Write out the entire listing below exactly, with the pictures left out.

*** RECORDS PROVIDED Section Begins ***

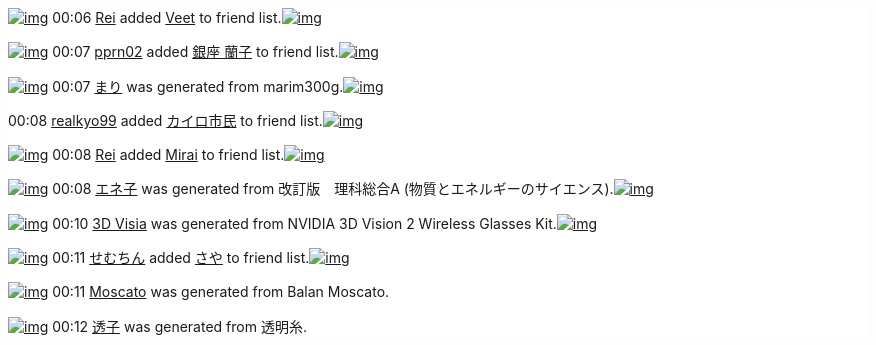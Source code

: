 [![img](http://img62.imageshack.us/img62/6076/osl8.jpg)](http://www.barcodekanojo.com/user/432163/Rei) 00:06 [Rei](http://www.barcodekanojo.com/user/432163/Rei) added [Veet](http://www.barcodekanojo.com/kanojo/2712825/Veet) to friend list.[![img](http://img577.imageshack.us/img577/7593/34ii.png)](http://www.barcodekanojo.com/kanojo/2712825/Veet) 

[![img](http://img811.imageshack.us/img811/1305/3r8v.jpg)](http://www.barcodekanojo.com/user/330419/pprn02) 00:07 [pprn02](http://www.barcodekanojo.com/user/330419/pprn02) added [銀座 蘭子](http://www.barcodekanojo.com/kanojo/2641326/%E9%8A%80%E5%BA%A7%20%E8%98%AD%E5%AD%90) to friend list.[![img](http://img199.imageshack.us/img199/8655/lm91.png)](http://www.barcodekanojo.com/kanojo/2641326/%E9%8A%80%E5%BA%A7%20%E8%98%AD%E5%AD%90) 

[![img](http://img812.imageshack.us/img812/8332/l7s5.png)](http://www.barcodekanojo.com/kanojo/2753429/%E3%81%BE%E3%82%8A) 00:07 [まり](http://www.barcodekanojo.com/kanojo/2753429/%E3%81%BE%E3%82%8A) was generated from marim300g.[![img](http://img547.imageshack.us/img547/9039/10u7.jpg)](http://www.barcodekanojo.com/product_images/barcode/5300232/1390144004/50x50xmarim300g.jpg,qw=88,ah=88.pagespeed.ic.Eyk0iTYZfq.jpg) 

00:08 [realkyo99](http://www.barcodekanojo.com/user/432894/realkyo99) added [カイロ市民](http://www.barcodekanojo.com/kanojo/2585475/%E3%82%AB%E3%82%A4%E3%83%AD%E5%B8%82%E6%B0%91) to friend list.[![img](http://img560.imageshack.us/img560/2796/2uaw.png)](http://www.barcodekanojo.com/kanojo/2585475/%E3%82%AB%E3%82%A4%E3%83%AD%E5%B8%82%E6%B0%91) 

[![img](http://img62.imageshack.us/img62/6076/osl8.jpg)](http://www.barcodekanojo.com/user/432163/Rei) 00:08 [Rei](http://www.barcodekanojo.com/user/432163/Rei) added [Mirai](http://www.barcodekanojo.com/kanojo/2746953/Mirai) to friend list.[![img](http://img845.imageshack.us/img845/4784/3pzv.png)](http://www.barcodekanojo.com/kanojo/2746953/Mirai) 

[![img](http://img59.imageshack.us/img59/8813/jqil.png)](http://www.barcodekanojo.com/kanojo/2753430/%E3%82%A8%E3%83%8D%E5%AD%90) 00:08 [エネ子](http://www.barcodekanojo.com/kanojo/2753430/%E3%82%A8%E3%83%8D%E5%AD%90) was generated from 改訂版　理科総合A (物質とエネルギーのサイエンス).[![img](http://img689.imageshack.us/img689/3200/4j97.jpg)](http://www.barcodekanojo.com/product_images/barcode/5300235/1390144122/50x50x,PE6,P94,PB9,PE8,PA8,P82,PE7,P89,P88,PE3,P80,P80,PE7,P90,P86,PE7,PA7,P91,PE7,PB7,P8F,PE5,P90,P88A,P20,P28,PE7,P89,PA9,PE8,PB3,PAA,PE3,P81,PA8,PE3,P82,PA8,PE3,P83,P8D,PE3,P83,PAB,PE3,P82,PAE,PE3,P83,PBC,PE3,P81,PAE,PE3,P82,PB5,PE3,P82,PA4,PE3,P82,PA8,PE3,P83,PB3,PE3,P82,PB9,P29.jpg,qw=88,ah=88.pagespeed.ic.F35bp4aiEm.jpg) 

[![img](http://img594.imageshack.us/img594/184/prnm.png)](http://www.barcodekanojo.com/kanojo/2753431/3D%20Visia) 00:10 [3D Visia](http://www.barcodekanojo.com/kanojo/2753431/3D%20Visia) was generated from NVIDIA 3D Vision 2 Wireless Glasses Kit.[![img](http://img833.imageshack.us/img833/923/9fqp.jpg)](http://www.barcodekanojo.com/product_images/barcode/5300236/1390144165/50x50xNVIDIA,P203D,P20Vision,P202,P20Wireless,P20Glasses,P20Kit.jpg,qw=88,ah=88.pagespeed.ic.fZWTQhhLcV.jpg) 

[![img](http://img513.imageshack.us/img513/3522/j2q7.jpg)](http://www.barcodekanojo.com/user/331595/%E3%81%9B%E3%82%80%E3%81%A1%E3%82%93) 00:11 [せむちん](http://www.barcodekanojo.com/user/331595/%E3%81%9B%E3%82%80%E3%81%A1%E3%82%93) added [さや](http://www.barcodekanojo.com/kanojo/23334/%E3%81%95%E3%82%84) to friend list.[![img](http://img31.imageshack.us/img31/9962/y3uk.png)](http://www.barcodekanojo.com/kanojo/23334/%E3%81%95%E3%82%84) 

[![img](http://img716.imageshack.us/img716/888/dx07.png)](http://www.barcodekanojo.com/kanojo/2753432/Moscato) 00:11 [Moscato](http://www.barcodekanojo.com/kanojo/2753432/Moscato) was generated from Balan Moscato.

[![img](http://img132.imageshack.us/img132/7454/69ym.png)](http://www.barcodekanojo.com/kanojo/2753433/%E9%80%8F%E5%AD%90) 00:12 [透子](http://www.barcodekanojo.com/kanojo/2753433/%E9%80%8F%E5%AD%90) was generated from 透明糸.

*** RECORDS PROVIDED Section Ends ***

◆ **TASK RESPONSE**
Source code

: [![img](http://img62.imageshack.us/img62/6076/osl8.jpg)](http://www.barcodekanojo.com/user/432163/Rei) 00:06 [Rei](http://www.barcodekanojo.com/user/432163/Rei) added [Veet](http://www.barcodekanojo.com/kanojo/2712825/Veet) to friend list.[![img](http://img577.imageshack.us/img577/7593/34ii.png)](http://www.barcodekanojo.com/kanojo/2712825/Veet) 

[![img](http://img811.imageshack.us/img811/1305/3r8v.jpg)](http://www.barcodekanojo.com/user/330419/pprn02) 00:07 [pprn02](http://www.barcodekanojo.com/user/330419/pprn02) added [銀座 蘭子](http://www.barcodekanojo.com/kanojo/2641326/%E9%8A%80%E5%BA%A7%20%E8%98%AD%E5%AD%90) to friend list.[![img](http://img199.imageshack.us/img199/8655/lm91.png)](http://www.barcodekanojo.com/kanojo/2641326/%E9%8A%80%E5%BA%A7%20%E8%98%AD%E5%AD%90) 

[![img](http://img812.imageshack.us/img812/8332/l7s5.png)](http://www.barcodekanojo.com/kanojo/2753429/%E3%81%BE%E3%82%8A) 00:07 [まり](http://www.barcodekanojo.com/kanojo/2753429/%E3%81%BE%E3%82%8A) was generated from marim300g.[![img](http://img547.imageshack.us/img547/9039/10u7.jpg)](http://www.barcodekanojo.com/product_images/barcode/5300232/1390144004/50x50xmarim300g.jpg,qw=88,ah=88.pagespeed.ic.Eyk0iTYZfq.jpg) 

00:08 [realkyo99](http://www.barcodekanojo.com/user/432894/realkyo99) added [カイロ市民](http://www.barcodekanojo.com/kanojo/2585475/%E3%82%AB%E3%82%A4%E3%83%AD%E5%B8%82%E6%B0%91) to friend list.[![img](http://img560.imageshack.us/img560/2796/2uaw.png)](http://www.barcodekanojo.com/kanojo/2585475/%E3%82%AB%E3%82%A4%E3%83%AD%E5%B8%82%E6%B0%91) 

[![img](http://img62.imageshack.us/img62/6076/osl8.jpg)](http://www.barcodekanojo.com/user/432163/Rei) 00:08 [Rei](http://www.barcodekanojo.com/user/432163/Rei) added [Mirai](http://www.barcodekanojo.com/kanojo/2746953/Mirai) to friend list.[![img](http://img845.imageshack.us/img845/4784/3pzv.png)](http://www.barcodekanojo.com/kanojo/2746953/Mirai) 

[![img](http://img59.imageshack.us/img59/8813/jqil.png)](http://www.barcodekanojo.com/kanojo/2753430/%E3%82%A8%E3%83%8D%E5%AD%90) 00:08 [エネ子](http://www.barcodekanojo.com/kanojo/2753430/%E3%82%A8%E3%83%8D%E5%AD%90) was generated from 改訂版　理科総合A (物質とエネルギーのサイエンス).[![img](http://img689.imageshack.us/img689/3200/4j97.jpg)](http://www.barcodekanojo.com/product_images/barcode/5300235/1390144122/50x50x,PE6,P94,PB9,PE8,PA8,P82,PE7,P89,P88,PE3,P80,P80,PE7,P90,P86,PE7,PA7,P91,PE7,PB7,P8F,PE5,P90,P88A,P20,P28,PE7,P89,PA9,PE8,PB3,PAA,PE3,P81,PA8,PE3,P82,PA8,PE3,P83,P8D,PE3,P83,PAB,PE3,P82,PAE,PE3,P83,PBC,PE3,P81,PAE,PE3,P82,PB5,PE3,P82,PA4,PE3,P82,PA8,PE3,P83,PB3,PE3,P82,PB9,P29.jpg,qw=88,ah=88.pagespeed.ic.F35bp4aiEm.jpg) 

[![img](http://img594.imageshack.us/img594/184/prnm.png)](http://www.barcodekanojo.com/kanojo/2753431/3D%20Visia) 00:10 [3D Visia](http://www.barcodekanojo.com/kanojo/2753431/3D%20Visia) was generated from NVIDIA 3D Vision 2 Wireless Glasses Kit.[![img](http://img833.imageshack.us/img833/923/9fqp.jpg)](http://www.barcodekanojo.com/product_images/barcode/5300236/1390144165/50x50xNVIDIA,P203D,P20Vision,P202,P20Wireless,P20Glasses,P20Kit.jpg,qw=88,ah=88.pagespeed.ic.fZWTQhhLcV.jpg) 

[![img](http://img513.imageshack.us/img513/3522/j2q7.jpg)](http://www.barcodekanojo.com/user/331595/%E3%81%9B%E3%82%80%E3%81%A1%E3%82%93) 00:11 [せむちん](http://www.barcodekanojo.com/user/331595/%E3%81%9B%E3%82%80%E3%81%A1%E3%82%93) added [さや](http://www.barcodekanojo.com/kanojo/23334/%E3%81%95%E3%82%84) to friend list.[![img](http://img31.imageshack.us/img31/9962/y3uk.png)](http://www.barcodekanojo.com/kanojo/23334/%E3%81%95%E3%82%84) 

[![img](http://img716.imageshack.us/img716/888/dx07.png)](http://www.barcodekanojo.com/kanojo/2753432/Moscato) 00:11 [Moscato](http://www.barcodekanojo.com/kanojo/2753432/Moscato) was generated from Balan Moscato.

[![img](http://img132.imageshack.us/img132/7454/69ym.png)](http://www.barcodekanojo.com/kanojo/2753433/%E9%80%8F%E5%AD%90) 00:12 [透子](http://www.barcodekanojo.com/kanojo/2753433/%E9%80%8F%E5%AD%90) was generated from 透明糸.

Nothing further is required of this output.